Start of Source material

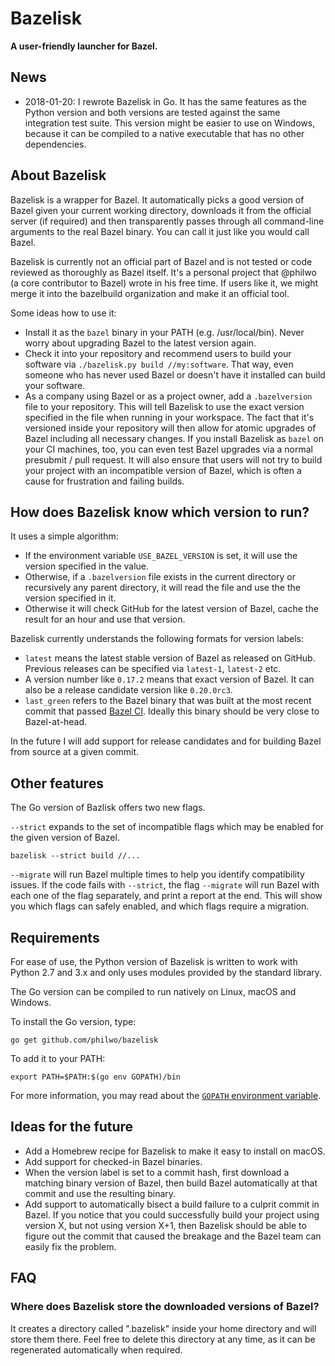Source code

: # Bazelisk

**A user-friendly launcher for Bazel.**

## News

- 2018-01-20: I rewrote Bazelisk in Go. It has the same features as the Python version and both versions are tested against the same integration test suite. This version might be easier to use on Windows, because it can be compiled to a native executable that has no other dependencies.

## About Bazelisk

Bazelisk is a wrapper for Bazel. It automatically picks a good version of Bazel given your current working directory, downloads it from the official server (if required) and then transparently passes through all command-line arguments to the real Bazel binary. You can call it just like you would call Bazel.

Bazelisk is currently not an official part of Bazel and is not tested or code reviewed as thoroughly as Bazel itself. It's a personal project that @philwo (a core contributor to Bazel) wrote in his free time. If users like it, we might merge it into the bazelbuild organization and make it an official tool.

Some ideas how to use it:
- Install it as the `bazel` binary in your PATH (e.g. /usr/local/bin). Never worry about upgrading Bazel to the latest version again.
- Check it into your repository and recommend users to build your software via `./bazelisk.py build //my:software`. That way, even someone who has never used Bazel or doesn't have it installed can build your software.
- As a company using Bazel or as a project owner, add a `.bazelversion` file to your repository. This will tell Bazelisk to use the exact version specified in the file when running in your workspace. The fact that it's versioned inside your repository will then allow for atomic upgrades of Bazel including all necessary changes. If you install Bazelisk as `bazel` on your CI machines, too, you can even test Bazel upgrades via a normal presubmit / pull request. It will also ensure that users will not try to build your project with an incompatible version of Bazel, which is often a cause for frustration and failing builds.

## How does Bazelisk know which version to run?

It uses a simple algorithm:
- If the environment variable `USE_BAZEL_VERSION` is set, it will use the version specified in the value.
- Otherwise, if a `.bazelversion` file exists in the current directory or recursively any parent directory, it will read the file and use the the version specified in it.
- Otherwise it will check GitHub for the latest version of Bazel, cache the result for an hour and use that version.

Bazelisk currently understands the following formats for version labels:
- `latest` means the latest stable version of Bazel as released on GitHub. Previous
  releases can be specified via `latest-1`, `latest-2` etc.
- A version number like `0.17.2` means that exact version of Bazel. It can also
  be a release candidate version like `0.20.0rc3`.
- `last_green` refers to the Bazel binary that was built at the most recent commit that passed [Bazel CI](https://buildkite.com/bazel/bazel-bazel). Ideally this binary should be very close to Bazel-at-head.


In the future I will add support for release candidates and for building Bazel from source at a given commit.

## Other features

The Go version of Bazlisk offers two new flags.

`--strict` expands to the set of incompatible flags which may be enabled for the
given version of Bazel.

```shell
bazelisk --strict build //...
```

`--migrate` will run Bazel multiple times to help you identify compatibility
issues. If the code fails with `--strict`, the flag `--migrate` will run Bazel
with each one of the flag separately, and print a report at the end. This will
show you which flags can safely enabled, and which flags require a migration.

## Requirements

For ease of use, the Python version of Bazelisk is written to work with Python 2.7 and 3.x and only uses modules provided by the standard library.

The Go version can be compiled to run natively on Linux, macOS and Windows.

To install the Go version, type:

```shell
go get github.com/philwo/bazelisk
```

To add it to your PATH:

```shell
export PATH=$PATH:$(go env GOPATH)/bin
```

For more information, you may read about the [`GOPATH` environment
variable](https://github.com/golang/go/wiki/SettingGOPATH).

## Ideas for the future

- Add a Homebrew recipe for Bazelisk to make it easy to install on macOS.
- Add support for checked-in Bazel binaries.
- When the version label is set to a commit hash, first download a matching binary version of Bazel, then build Bazel automatically at that commit and use the resulting binary.
- Add support to automatically bisect a build failure to a culprit commit in Bazel. If you notice that you could successfully build your project using version X, but not using version X+1, then Bazelisk should be able to figure out the commit that caused the breakage and the Bazel team can easily fix the problem.

## FAQ

### Where does Bazelisk store the downloaded versions of Bazel?
It creates a directory called ".bazelisk" inside your home directory and will store them there. Feel free to delete this directory at any time, as it can be regenerated automatically when required.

End of Source material

## Activity
Only the lines above starting with the one with "It uses a simple" and going through the one with "- If the environment" are to be copied, word for word and with both ends kept.

## Finished exercise
It uses a simple algorithm:
- If the environment variable `USE_BAZEL_VERSION` is set, it will use the version specified in the value.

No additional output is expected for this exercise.